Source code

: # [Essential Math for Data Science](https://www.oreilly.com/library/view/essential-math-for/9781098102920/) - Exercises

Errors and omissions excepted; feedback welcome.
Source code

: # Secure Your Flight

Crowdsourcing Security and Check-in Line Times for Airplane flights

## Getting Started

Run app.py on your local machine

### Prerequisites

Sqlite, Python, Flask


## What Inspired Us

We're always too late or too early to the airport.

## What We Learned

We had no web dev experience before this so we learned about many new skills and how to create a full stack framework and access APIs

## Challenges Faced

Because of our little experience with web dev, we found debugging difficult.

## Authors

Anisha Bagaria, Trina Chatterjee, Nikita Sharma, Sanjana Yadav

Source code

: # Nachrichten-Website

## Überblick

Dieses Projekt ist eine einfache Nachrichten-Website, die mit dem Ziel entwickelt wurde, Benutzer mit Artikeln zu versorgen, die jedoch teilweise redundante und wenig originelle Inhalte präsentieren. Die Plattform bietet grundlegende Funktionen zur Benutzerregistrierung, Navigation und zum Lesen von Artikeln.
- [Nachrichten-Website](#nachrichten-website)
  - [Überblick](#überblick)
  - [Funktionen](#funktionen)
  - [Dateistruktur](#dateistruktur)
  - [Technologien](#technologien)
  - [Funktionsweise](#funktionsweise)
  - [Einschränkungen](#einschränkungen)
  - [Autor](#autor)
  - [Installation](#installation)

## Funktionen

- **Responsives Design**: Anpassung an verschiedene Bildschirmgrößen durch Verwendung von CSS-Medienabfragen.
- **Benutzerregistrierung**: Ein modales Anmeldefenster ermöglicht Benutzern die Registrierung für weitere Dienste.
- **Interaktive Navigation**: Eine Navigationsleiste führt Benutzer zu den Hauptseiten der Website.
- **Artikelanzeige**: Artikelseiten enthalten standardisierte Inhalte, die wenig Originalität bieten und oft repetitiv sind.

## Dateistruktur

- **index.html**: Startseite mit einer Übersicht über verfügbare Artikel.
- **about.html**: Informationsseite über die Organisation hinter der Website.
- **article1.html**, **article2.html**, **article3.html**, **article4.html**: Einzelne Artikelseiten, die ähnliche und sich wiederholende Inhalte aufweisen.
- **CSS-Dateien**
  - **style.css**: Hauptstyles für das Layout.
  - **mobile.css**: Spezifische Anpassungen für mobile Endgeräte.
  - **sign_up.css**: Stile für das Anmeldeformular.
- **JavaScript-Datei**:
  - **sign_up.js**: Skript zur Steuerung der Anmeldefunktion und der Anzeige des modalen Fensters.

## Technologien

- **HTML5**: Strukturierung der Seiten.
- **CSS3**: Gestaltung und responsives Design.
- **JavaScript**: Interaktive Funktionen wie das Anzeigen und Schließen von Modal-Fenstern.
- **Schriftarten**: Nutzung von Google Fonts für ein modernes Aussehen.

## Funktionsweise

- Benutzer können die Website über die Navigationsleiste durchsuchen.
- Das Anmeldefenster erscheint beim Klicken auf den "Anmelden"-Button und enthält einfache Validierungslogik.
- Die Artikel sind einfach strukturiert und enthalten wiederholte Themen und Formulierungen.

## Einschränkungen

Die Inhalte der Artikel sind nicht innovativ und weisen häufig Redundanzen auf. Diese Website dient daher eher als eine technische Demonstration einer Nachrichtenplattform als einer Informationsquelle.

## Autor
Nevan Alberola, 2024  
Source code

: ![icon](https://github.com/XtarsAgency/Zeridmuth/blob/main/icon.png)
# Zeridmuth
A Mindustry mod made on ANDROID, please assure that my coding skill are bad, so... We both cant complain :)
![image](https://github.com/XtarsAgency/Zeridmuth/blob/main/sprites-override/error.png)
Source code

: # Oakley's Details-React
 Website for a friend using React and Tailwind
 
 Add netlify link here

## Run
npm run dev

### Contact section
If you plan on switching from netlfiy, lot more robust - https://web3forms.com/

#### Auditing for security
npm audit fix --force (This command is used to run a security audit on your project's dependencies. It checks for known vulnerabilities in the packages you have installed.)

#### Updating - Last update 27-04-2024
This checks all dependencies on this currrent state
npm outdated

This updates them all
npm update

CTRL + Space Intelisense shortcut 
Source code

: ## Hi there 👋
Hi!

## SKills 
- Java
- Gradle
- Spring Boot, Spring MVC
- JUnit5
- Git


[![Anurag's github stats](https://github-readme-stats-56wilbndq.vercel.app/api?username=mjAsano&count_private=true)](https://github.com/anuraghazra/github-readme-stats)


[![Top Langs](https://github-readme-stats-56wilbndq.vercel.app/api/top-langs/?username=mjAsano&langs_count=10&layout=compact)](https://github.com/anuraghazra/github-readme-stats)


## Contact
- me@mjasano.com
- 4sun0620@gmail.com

--

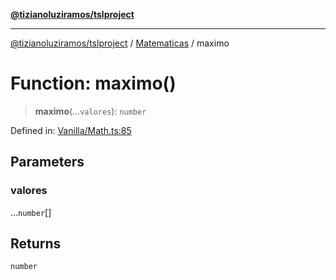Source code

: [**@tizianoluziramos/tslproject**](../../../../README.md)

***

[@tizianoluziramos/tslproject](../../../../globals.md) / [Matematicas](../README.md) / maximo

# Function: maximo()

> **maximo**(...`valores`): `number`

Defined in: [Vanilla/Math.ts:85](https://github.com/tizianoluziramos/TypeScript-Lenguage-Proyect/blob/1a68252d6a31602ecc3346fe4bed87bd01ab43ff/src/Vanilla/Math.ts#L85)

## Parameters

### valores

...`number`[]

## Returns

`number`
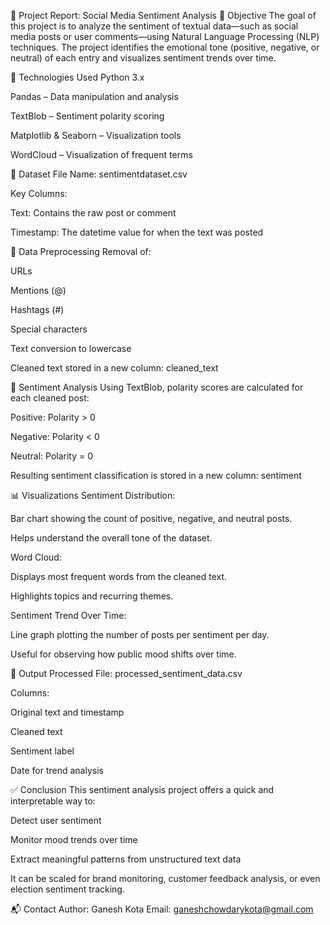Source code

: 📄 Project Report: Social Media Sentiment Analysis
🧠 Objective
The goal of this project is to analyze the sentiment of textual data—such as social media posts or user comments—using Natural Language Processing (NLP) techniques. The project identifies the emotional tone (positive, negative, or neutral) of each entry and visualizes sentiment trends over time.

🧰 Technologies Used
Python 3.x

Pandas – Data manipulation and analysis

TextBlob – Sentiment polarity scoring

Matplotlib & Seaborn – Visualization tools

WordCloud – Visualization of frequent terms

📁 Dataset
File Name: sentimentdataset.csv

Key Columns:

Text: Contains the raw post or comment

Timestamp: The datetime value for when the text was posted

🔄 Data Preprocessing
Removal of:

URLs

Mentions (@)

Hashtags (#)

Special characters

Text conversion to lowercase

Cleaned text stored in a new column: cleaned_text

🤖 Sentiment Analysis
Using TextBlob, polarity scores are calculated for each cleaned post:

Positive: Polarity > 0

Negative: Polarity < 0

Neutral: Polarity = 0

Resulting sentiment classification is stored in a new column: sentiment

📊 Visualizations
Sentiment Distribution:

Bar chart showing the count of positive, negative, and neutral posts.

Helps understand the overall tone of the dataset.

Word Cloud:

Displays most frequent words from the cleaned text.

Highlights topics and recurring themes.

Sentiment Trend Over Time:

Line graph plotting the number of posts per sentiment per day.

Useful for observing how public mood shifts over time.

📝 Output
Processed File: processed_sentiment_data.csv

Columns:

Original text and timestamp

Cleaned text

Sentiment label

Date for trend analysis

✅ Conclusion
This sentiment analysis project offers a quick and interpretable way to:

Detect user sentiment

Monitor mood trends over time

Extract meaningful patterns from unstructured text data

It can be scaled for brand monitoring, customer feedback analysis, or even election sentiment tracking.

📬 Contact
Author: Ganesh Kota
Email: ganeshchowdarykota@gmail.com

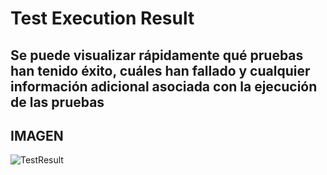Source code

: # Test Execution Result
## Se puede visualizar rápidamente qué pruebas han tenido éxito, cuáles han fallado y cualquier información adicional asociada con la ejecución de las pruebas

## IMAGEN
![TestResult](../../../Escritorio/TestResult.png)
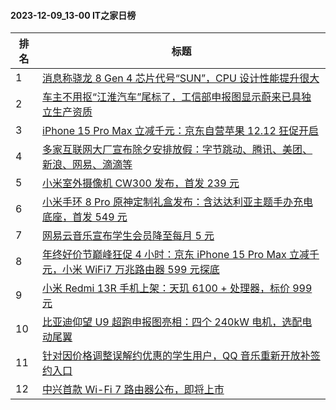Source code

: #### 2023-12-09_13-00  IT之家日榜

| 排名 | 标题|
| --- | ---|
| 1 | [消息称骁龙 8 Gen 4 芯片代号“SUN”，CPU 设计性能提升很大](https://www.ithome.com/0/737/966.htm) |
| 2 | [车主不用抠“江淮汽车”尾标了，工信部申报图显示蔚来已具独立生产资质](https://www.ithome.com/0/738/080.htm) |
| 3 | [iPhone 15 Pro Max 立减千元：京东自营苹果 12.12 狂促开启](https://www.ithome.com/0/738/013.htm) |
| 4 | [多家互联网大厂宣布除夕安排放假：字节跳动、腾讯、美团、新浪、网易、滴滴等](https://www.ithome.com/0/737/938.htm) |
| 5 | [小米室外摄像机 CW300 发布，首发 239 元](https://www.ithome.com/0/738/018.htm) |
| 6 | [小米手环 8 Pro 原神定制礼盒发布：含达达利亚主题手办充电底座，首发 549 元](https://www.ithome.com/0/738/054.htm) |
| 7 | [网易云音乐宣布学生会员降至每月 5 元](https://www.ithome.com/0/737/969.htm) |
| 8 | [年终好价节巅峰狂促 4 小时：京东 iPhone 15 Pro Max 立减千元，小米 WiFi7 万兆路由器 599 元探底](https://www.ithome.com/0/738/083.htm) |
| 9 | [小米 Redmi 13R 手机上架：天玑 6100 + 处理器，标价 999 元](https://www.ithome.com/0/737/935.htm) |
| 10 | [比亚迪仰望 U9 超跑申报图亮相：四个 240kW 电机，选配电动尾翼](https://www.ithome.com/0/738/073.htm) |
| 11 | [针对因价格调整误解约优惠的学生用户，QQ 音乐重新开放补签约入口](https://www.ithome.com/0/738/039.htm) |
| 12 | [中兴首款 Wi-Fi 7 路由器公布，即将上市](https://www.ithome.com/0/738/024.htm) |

What this task involves: Lines from the entries that contain the word "Funktionsweise" are what the answer must hold.

Solution for this exercise:
  - [Funktionsweise](#funktionsweise)
## Funktionsweise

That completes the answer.